▶ Data records:
───

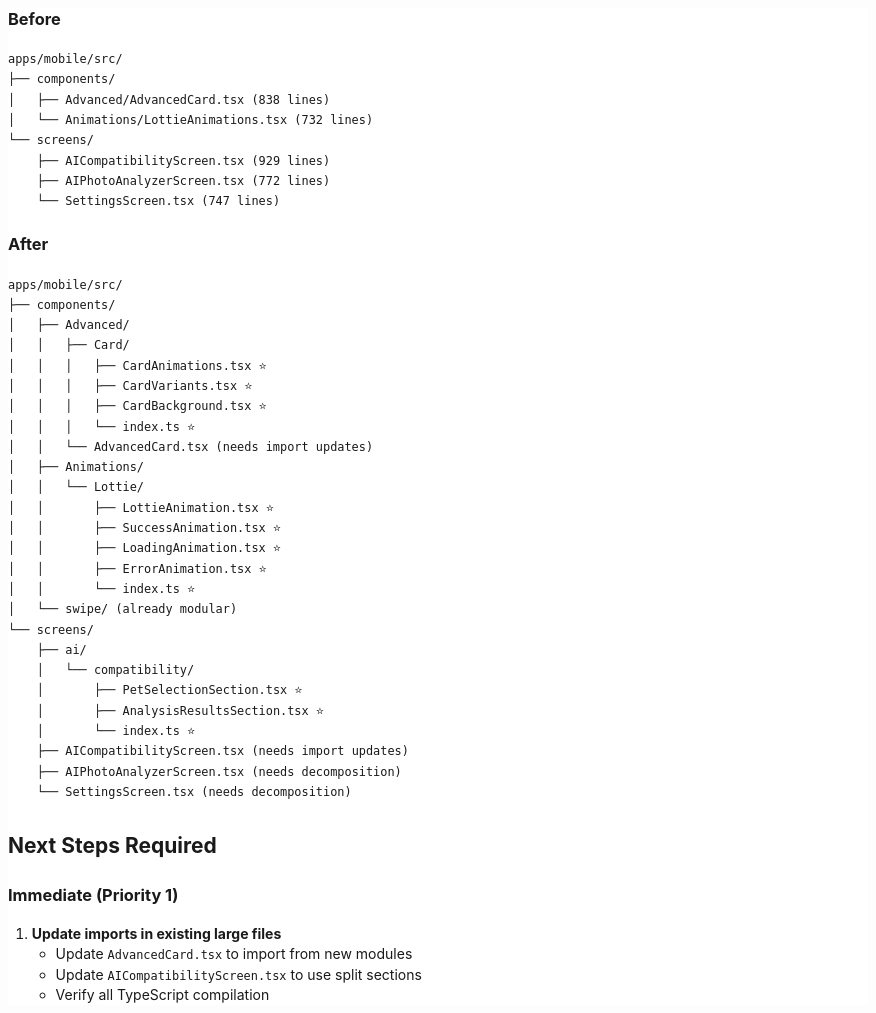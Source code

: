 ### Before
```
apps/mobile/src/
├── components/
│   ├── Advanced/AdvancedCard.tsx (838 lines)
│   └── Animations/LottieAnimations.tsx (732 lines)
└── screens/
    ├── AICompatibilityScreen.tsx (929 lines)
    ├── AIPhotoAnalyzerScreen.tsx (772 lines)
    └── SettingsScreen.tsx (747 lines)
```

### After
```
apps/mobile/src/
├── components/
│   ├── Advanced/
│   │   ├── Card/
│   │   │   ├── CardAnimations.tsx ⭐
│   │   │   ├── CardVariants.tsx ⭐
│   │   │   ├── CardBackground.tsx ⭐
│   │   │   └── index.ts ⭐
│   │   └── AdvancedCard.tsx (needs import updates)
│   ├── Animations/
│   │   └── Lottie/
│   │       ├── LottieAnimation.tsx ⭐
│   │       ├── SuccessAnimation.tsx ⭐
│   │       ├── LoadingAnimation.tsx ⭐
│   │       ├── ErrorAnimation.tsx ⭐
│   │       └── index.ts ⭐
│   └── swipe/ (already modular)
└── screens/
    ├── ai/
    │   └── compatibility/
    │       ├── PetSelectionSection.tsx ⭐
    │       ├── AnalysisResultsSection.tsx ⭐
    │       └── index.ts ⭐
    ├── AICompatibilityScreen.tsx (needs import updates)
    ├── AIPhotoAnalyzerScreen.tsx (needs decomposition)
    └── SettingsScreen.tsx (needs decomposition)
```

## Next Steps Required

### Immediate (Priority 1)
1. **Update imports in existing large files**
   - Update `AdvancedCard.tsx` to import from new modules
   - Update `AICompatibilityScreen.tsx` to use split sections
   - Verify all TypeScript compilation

───

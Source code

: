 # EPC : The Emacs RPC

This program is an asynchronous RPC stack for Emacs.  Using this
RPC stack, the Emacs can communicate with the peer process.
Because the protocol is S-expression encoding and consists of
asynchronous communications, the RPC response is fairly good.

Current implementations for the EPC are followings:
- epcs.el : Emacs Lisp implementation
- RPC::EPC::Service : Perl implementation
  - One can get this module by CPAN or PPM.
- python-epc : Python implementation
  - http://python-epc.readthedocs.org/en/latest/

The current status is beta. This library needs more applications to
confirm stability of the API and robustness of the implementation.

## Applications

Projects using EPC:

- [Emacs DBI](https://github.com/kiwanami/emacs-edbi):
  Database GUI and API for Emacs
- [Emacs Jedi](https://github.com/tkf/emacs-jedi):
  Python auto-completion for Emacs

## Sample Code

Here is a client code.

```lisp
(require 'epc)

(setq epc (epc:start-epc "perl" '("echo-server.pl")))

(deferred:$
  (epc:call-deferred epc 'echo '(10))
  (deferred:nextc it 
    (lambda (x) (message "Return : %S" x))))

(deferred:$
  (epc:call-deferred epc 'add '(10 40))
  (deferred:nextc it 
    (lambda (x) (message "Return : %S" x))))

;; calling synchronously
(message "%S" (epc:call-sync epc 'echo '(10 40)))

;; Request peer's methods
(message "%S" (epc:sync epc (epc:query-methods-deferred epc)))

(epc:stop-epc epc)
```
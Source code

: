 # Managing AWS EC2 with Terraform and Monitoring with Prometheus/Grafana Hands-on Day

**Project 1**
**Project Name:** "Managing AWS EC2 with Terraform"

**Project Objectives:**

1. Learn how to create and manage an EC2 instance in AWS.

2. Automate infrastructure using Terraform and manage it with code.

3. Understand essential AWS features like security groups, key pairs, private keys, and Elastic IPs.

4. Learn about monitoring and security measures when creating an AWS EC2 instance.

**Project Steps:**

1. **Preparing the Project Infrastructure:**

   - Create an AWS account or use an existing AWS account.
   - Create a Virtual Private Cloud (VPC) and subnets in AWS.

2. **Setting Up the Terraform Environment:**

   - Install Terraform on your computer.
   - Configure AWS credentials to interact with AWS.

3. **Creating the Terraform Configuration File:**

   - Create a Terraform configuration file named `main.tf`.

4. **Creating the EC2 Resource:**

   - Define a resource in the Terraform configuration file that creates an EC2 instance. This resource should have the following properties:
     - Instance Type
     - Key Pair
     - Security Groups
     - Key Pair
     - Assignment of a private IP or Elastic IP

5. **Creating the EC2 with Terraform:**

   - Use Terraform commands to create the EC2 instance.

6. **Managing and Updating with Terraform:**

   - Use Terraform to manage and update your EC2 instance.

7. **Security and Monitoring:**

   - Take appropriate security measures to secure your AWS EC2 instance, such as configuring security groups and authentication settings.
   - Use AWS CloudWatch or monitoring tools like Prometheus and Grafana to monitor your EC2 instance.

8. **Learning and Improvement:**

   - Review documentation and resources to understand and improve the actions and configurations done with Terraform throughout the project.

───

▶ Requirement: The required output is the stretch of entries above from the line containing "2. **Setting Up the Terraform Environment:**" through the line containing "- Review documentation", reproduced exactly.

▶ Answer space:
2. **Setting Up the Terraform Environment:**

   - Install Terraform on your computer.
   - Configure AWS credentials to interact with AWS.

3. **Creating the Terraform Configuration File:**

   - Create a Terraform configuration file named `main.tf`.

4. **Creating the EC2 Resource:**

   - Define a resource in the Terraform configuration file that creates an EC2 instance. This resource should have the following properties:
     - Instance Type
     - Key Pair
     - Security Groups
     - Key Pair
     - Assignment of a private IP or Elastic IP

5. **Creating the EC2 with Terraform:**

   - Use Terraform commands to create the EC2 instance.

6. **Managing and Updating with Terraform:**

   - Use Terraform to manage and update your EC2 instance.

7. **Security and Monitoring:**

   - Take appropriate security measures to secure your AWS EC2 instance, such as configuring security groups and authentication settings.
   - Use AWS CloudWatch or monitoring tools like Prometheus and Grafana to monitor your EC2 instance.

8. **Learning and Improvement:**

   - Review documentation and resources to understand and improve the actions and configurations done with Terraform throughout the project.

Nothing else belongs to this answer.